No pictures go into the output, which should consist only of the lines from the first line of the data through the line with "1. Tener [Node](https://nodejs.org/es/)", copied exactly.

Stored data
|---|
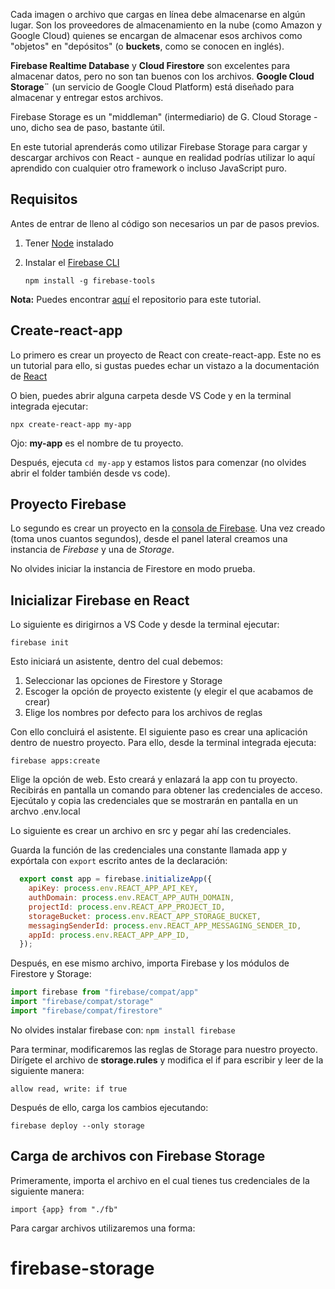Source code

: Cada imagen o archivo que cargas en línea debe almacenarse en algún lugar. Son los proveedores de almacenamiento en la nube (como Amazon y Google Cloud) quienes se encargan de almacenar esos archivos como "objetos" en "depósitos" (o **buckets**, como se conocen en inglés).

**Firebase Realtime Database**  y **Cloud Firestore** son excelentes para almacenar datos, pero no son tan buenos con los archivos. **Google Cloud Storage¨** (un servicio de Google Cloud Platform) está diseñado para almacenar y entregar estos archivos.

Firebase Storage es un "middleman" (intermediario) de G. Cloud Storage - uno, dicho sea de paso, bastante útil. 

En este tutorial aprenderás como utilizar Firebase Storage para cargar y descargar archivos con React - aunque en realidad podrías utilizar lo aquí aprendido con cualquier otro framework o incluso JavaScript puro. 

## Requisitos

Antes de entrar de lleno al código son necesarios un par de pasos previos. 

1. Tener [Node](https://nodejs.org/es/) instalado 
2. Instalar el [Firebase CLI](https://firebaseopensource.com/projects/firebase/firebase-tools/)

   `npm install -g firebase-tools`

**Nota:** Puedes encontrar [aquí](https://github.com/lasfito/tutoriales/tree/master/04-firebase-storage) el repositorio para este tutorial.

## Create-react-app

Lo primero es crear un proyecto de React con create-react-app. Este no es un tutorial para ello, si gustas puedes echar un vistazo a la documentación de [React](https://create-react-app.dev/docs/getting-started) 

O bien, puedes abrir alguna carpeta desde VS Code y en la terminal integrada ejecutar:

`npx create-react-app my-app`

Ojo:  **my-app** es el nombre de tu proyecto. 

Después, ejecuta `cd my-app` y estamos listos para comenzar (no olvides abrir el folder también desde vs code). 

## Proyecto Firebase

Lo segundo es crear un proyecto en la [consola de Firebase](console.firebase.google.com). Una vez creado (toma unos cuantos segundos), desde el panel lateral creamos una instancia de *Firebase* y una de *Storage*.


No olvides iniciar la instancia de Firestore en modo prueba.

## Inicializar Firebase en React

Lo siguiente es dirigirnos a VS Code y desde la terminal ejecutar:

 `firebase init` 

Esto iniciará un asistente, dentro del cual debemos:

1. Seleccionar las opciones de Firestore y Storage
2. Escoger la opción de proyecto existente (y elegir el que acabamos de crear)
3. Elige los nombres por defecto para los archivos de reglas

Con ello concluirá el asistente. El siguiente paso es crear una aplicación dentro de nuestro proyecto. Para ello, desde la terminal integrada ejecuta:

`firebase apps:create`

Elige la opción de web.
Esto creará y enlazará la app con tu proyecto. Recibirás en pantalla un comando para obtener las credenciales de acceso. Ejecútalo y copia las credenciales que se mostrarán en pantalla en un archvo .env.local 

Lo siguiente es crear un archivo en src y pegar ahí las credenciales. 

Guarda la función de las credenciales una constante llamada app y expórtala con  `export` escrito antes de la declaración:

```javascript
  export const app = firebase.initializeApp({
    apiKey: process.env.REACT_APP_API_KEY,
    authDomain: process.env.REACT_APP_AUTH_DOMAIN,
    projectId: process.env.REACT_APP_PROJECT_ID,
    storageBucket: process.env.REACT_APP_STORAGE_BUCKET,
    messagingSenderId: process.env.REACT_APP_MESSAGING_SENDER_ID,
    appId: process.env.REACT_APP_APP_ID,
  });
```


Después, en ese mismo archivo, importa Firebase y los módulos de Firestore y Storage:



```javascript
import firebase from "firebase/compat/app"
import "firebase/compat/storage"
import "firebase/compat/firestore"
```


No olvides instalar firebase con:
`npm install firebase`


Para terminar, modificaremos las reglas de Storage para nuestro proyecto. 
Dirígete el archivo de **storage.rules** y modifica el if para escribir y leer de la siguiente manera:

`allow read, write: if true`

Después de ello, carga los cambios ejecutando:

`firebase deploy --only storage`

## Carga de archivos con Firebase Storage

Primeramente, importa el archivo en el cual tienes tus credenciales de la siguiente manera: 

`import {app} from "./fb"`

Para cargar archivos utilizaremos una forma:

# firebase-storage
|---|
Your response ->
Source code

: Cada imagen o archivo que cargas en línea debe almacenarse en algún lugar. Son los proveedores de almacenamiento en la nube (como Amazon y Google Cloud) quienes se encargan de almacenar esos archivos como "objetos" en "depósitos" (o **buckets**, como se conocen en inglés).

**Firebase Realtime Database**  y **Cloud Firestore** son excelentes para almacenar datos, pero no son tan buenos con los archivos. **Google Cloud Storage¨** (un servicio de Google Cloud Platform) está diseñado para almacenar y entregar estos archivos.

Firebase Storage es un "middleman" (intermediario) de G. Cloud Storage - uno, dicho sea de paso, bastante útil. 

En este tutorial aprenderás como utilizar Firebase Storage para cargar y descargar archivos con React - aunque en realidad podrías utilizar lo aquí aprendido con cualquier otro framework o incluso JavaScript puro. 

## Requisitos

Antes de entrar de lleno al código son necesarios un par de pasos previos. 

1. Tener [Node](https://nodejs.org/es/) instalado 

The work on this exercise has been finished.